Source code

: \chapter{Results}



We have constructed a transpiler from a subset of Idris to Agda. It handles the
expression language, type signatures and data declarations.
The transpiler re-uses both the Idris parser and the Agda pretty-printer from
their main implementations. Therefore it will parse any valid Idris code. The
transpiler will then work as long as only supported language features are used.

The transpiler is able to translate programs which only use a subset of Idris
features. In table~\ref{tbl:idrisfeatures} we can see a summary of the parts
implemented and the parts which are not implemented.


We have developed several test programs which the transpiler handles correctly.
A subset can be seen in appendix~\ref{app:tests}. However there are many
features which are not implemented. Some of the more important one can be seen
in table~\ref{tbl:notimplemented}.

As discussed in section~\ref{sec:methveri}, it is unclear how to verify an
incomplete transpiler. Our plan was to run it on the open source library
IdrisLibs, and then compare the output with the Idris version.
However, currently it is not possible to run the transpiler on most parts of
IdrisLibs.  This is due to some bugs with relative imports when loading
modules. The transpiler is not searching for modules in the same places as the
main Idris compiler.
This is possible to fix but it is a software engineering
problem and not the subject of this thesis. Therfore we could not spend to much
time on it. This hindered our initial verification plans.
...
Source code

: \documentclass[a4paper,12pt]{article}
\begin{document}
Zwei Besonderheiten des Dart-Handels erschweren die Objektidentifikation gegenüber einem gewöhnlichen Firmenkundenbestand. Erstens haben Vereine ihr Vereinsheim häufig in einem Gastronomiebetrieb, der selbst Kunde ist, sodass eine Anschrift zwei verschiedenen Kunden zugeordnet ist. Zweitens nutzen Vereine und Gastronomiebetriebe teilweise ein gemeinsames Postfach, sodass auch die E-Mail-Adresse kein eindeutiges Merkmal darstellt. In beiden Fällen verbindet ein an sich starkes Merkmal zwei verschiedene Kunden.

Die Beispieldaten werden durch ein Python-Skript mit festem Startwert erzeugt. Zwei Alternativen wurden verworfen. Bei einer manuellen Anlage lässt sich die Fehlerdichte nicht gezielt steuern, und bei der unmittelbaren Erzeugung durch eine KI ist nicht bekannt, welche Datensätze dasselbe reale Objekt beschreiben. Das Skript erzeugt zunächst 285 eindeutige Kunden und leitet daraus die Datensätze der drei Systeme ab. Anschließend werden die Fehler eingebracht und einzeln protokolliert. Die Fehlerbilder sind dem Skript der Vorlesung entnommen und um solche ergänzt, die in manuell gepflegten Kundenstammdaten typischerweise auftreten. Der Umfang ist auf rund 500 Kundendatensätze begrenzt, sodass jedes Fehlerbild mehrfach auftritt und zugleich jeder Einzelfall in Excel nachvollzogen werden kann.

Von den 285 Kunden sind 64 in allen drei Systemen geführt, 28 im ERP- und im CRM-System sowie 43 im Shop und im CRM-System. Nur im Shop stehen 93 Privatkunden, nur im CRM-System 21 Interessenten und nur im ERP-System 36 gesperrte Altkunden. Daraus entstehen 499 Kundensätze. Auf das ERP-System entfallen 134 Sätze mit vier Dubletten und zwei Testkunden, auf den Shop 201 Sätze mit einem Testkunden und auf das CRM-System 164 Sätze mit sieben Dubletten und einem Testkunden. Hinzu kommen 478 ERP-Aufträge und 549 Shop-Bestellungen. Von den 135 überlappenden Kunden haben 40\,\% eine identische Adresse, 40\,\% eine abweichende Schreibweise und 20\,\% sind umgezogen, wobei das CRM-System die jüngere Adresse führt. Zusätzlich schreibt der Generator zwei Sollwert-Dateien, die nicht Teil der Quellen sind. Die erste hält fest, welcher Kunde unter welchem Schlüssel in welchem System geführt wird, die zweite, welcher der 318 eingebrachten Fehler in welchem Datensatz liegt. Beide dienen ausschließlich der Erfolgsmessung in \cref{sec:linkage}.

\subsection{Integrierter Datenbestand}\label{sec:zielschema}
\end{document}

Exercise prompt: All lines above from the one holding "transpiler will then" to the one holding "of the parts", inclusive, are to be copied exactly; no other line is wanted.

Result:
transpiler will then work as long as only supported language features are used.

The transpiler is able to translate programs which only use a subset of Idris
features. In table~\ref{tbl:idrisfeatures} we can see a summary of the parts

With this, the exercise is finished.